* What to do
Below are entries; work out how many of their lines hold "mass", giving only that number.

>>>

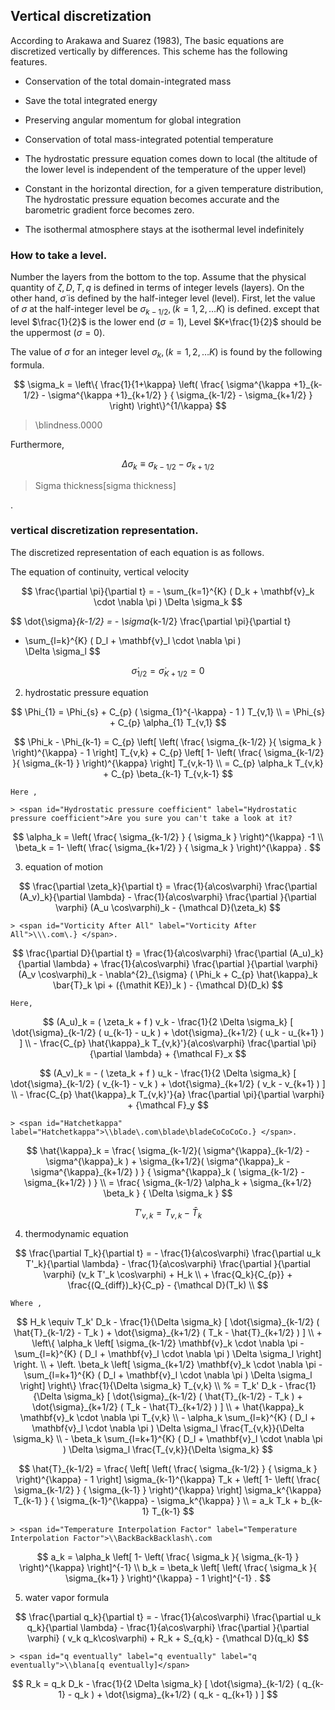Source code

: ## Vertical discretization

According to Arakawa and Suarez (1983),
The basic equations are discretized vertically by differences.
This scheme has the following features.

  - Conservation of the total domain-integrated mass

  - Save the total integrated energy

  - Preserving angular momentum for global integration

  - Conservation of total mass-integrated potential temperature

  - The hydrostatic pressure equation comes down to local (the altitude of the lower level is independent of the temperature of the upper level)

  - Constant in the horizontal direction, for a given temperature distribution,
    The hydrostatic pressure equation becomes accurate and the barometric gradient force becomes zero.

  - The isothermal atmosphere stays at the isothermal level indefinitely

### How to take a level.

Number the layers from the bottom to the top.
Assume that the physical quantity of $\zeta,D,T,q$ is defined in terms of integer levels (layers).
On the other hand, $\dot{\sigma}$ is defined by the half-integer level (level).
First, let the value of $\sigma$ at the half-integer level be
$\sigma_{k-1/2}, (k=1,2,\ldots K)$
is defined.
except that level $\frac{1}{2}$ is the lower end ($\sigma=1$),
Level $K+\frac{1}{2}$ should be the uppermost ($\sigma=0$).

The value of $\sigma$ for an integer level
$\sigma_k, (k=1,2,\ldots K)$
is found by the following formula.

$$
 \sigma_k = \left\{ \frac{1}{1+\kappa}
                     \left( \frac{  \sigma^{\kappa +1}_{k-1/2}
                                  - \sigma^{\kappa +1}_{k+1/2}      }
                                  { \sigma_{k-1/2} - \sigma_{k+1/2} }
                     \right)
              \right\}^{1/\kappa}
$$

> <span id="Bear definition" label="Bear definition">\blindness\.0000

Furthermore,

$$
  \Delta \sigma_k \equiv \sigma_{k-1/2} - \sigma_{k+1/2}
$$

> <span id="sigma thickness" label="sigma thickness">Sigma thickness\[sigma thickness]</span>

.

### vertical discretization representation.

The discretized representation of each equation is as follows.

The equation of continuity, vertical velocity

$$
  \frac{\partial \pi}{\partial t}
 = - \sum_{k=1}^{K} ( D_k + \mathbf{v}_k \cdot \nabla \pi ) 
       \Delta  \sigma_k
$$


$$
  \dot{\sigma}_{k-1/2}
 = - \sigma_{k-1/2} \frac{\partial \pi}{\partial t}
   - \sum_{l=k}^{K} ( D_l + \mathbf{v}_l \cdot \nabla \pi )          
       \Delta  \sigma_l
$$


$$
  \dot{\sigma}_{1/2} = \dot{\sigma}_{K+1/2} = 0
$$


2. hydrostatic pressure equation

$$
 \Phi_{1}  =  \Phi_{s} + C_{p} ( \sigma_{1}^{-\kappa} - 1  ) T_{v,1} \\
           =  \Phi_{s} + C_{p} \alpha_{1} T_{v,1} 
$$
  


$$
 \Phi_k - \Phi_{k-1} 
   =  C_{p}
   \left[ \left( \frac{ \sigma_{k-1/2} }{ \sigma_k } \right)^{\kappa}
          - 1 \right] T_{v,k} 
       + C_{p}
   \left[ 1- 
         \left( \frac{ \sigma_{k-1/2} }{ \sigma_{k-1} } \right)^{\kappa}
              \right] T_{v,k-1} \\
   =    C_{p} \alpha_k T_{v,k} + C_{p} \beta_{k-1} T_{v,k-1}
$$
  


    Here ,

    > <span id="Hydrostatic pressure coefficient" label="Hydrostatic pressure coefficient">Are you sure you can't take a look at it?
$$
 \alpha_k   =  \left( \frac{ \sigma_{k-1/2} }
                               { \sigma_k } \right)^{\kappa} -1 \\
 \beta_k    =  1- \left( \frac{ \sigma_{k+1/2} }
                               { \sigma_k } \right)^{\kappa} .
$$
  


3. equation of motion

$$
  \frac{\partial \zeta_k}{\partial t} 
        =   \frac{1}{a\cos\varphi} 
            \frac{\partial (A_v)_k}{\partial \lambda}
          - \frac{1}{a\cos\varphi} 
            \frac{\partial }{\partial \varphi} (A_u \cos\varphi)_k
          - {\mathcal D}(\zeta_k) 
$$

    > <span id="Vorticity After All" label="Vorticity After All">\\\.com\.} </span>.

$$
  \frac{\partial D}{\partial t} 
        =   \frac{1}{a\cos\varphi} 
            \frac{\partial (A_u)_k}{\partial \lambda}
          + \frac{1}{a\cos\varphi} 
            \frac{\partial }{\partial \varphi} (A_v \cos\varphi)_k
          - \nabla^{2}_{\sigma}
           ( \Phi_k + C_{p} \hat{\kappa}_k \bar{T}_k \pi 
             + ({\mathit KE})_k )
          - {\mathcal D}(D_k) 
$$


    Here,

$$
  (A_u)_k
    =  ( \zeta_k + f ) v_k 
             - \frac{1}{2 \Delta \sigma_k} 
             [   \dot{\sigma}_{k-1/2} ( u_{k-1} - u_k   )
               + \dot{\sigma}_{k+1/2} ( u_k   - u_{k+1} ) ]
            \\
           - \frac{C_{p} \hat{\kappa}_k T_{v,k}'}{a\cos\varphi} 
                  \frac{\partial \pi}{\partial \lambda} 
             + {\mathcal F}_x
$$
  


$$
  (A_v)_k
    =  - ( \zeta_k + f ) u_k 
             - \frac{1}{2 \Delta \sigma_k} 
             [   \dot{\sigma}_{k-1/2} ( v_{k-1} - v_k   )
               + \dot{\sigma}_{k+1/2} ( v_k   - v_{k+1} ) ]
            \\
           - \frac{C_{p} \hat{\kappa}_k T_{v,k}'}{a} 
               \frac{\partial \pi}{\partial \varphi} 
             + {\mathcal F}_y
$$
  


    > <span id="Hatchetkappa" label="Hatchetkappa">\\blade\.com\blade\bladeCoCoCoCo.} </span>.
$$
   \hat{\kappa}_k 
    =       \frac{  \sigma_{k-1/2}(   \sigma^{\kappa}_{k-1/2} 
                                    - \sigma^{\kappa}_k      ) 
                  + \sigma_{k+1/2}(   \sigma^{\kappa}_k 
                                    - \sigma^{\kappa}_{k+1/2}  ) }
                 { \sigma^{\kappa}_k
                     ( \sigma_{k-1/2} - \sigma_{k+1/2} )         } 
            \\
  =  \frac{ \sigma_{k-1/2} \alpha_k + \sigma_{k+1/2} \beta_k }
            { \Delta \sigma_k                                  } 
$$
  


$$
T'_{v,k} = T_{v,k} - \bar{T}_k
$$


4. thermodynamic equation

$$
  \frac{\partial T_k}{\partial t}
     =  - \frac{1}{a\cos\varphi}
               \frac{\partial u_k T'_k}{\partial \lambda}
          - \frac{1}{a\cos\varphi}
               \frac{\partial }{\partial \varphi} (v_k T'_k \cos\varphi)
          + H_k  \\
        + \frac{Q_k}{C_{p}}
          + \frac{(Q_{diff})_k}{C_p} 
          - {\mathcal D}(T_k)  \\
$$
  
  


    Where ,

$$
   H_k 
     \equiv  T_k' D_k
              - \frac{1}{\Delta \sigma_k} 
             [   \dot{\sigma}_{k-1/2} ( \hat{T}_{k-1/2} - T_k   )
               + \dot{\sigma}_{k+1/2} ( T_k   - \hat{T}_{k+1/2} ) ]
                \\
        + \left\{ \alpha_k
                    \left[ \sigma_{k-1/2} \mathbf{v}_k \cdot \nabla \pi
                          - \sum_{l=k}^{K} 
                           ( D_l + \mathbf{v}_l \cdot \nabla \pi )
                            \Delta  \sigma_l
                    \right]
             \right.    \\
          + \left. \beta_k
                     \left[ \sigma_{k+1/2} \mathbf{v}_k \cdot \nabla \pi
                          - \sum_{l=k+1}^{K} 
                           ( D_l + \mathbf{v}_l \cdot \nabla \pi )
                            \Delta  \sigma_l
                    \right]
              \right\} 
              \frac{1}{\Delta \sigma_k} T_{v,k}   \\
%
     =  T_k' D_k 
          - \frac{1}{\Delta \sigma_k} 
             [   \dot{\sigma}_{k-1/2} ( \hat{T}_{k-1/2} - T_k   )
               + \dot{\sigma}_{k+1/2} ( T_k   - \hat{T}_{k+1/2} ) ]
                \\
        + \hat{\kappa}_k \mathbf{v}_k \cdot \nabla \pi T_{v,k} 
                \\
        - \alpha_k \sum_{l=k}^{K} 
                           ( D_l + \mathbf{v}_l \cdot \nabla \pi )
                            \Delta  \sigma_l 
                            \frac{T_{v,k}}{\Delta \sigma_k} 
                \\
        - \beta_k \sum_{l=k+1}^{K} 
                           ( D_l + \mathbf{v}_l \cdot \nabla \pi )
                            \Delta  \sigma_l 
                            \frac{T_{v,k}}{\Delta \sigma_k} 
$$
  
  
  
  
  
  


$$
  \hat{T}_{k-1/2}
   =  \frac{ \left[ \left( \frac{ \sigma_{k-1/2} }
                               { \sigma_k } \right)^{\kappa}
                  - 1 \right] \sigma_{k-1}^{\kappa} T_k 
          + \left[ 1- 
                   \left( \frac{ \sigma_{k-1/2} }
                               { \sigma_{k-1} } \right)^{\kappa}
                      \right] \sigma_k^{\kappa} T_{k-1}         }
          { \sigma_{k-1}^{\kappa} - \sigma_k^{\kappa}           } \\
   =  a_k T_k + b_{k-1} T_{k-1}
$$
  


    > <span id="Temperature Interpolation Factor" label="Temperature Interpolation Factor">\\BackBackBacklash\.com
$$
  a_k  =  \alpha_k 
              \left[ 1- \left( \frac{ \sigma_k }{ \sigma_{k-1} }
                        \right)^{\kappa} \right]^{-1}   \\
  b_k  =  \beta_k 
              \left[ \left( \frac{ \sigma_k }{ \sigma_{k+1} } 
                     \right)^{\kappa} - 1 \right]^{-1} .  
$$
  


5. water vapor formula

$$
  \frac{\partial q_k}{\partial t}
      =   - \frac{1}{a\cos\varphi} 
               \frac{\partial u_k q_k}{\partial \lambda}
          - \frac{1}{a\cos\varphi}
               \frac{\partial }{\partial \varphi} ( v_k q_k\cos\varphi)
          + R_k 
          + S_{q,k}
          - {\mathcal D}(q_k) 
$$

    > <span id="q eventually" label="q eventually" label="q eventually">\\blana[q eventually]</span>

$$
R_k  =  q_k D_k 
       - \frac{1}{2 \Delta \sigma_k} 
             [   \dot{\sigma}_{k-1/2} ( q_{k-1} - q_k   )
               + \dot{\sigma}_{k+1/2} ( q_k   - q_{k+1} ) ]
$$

<<<

* Answer to this task
2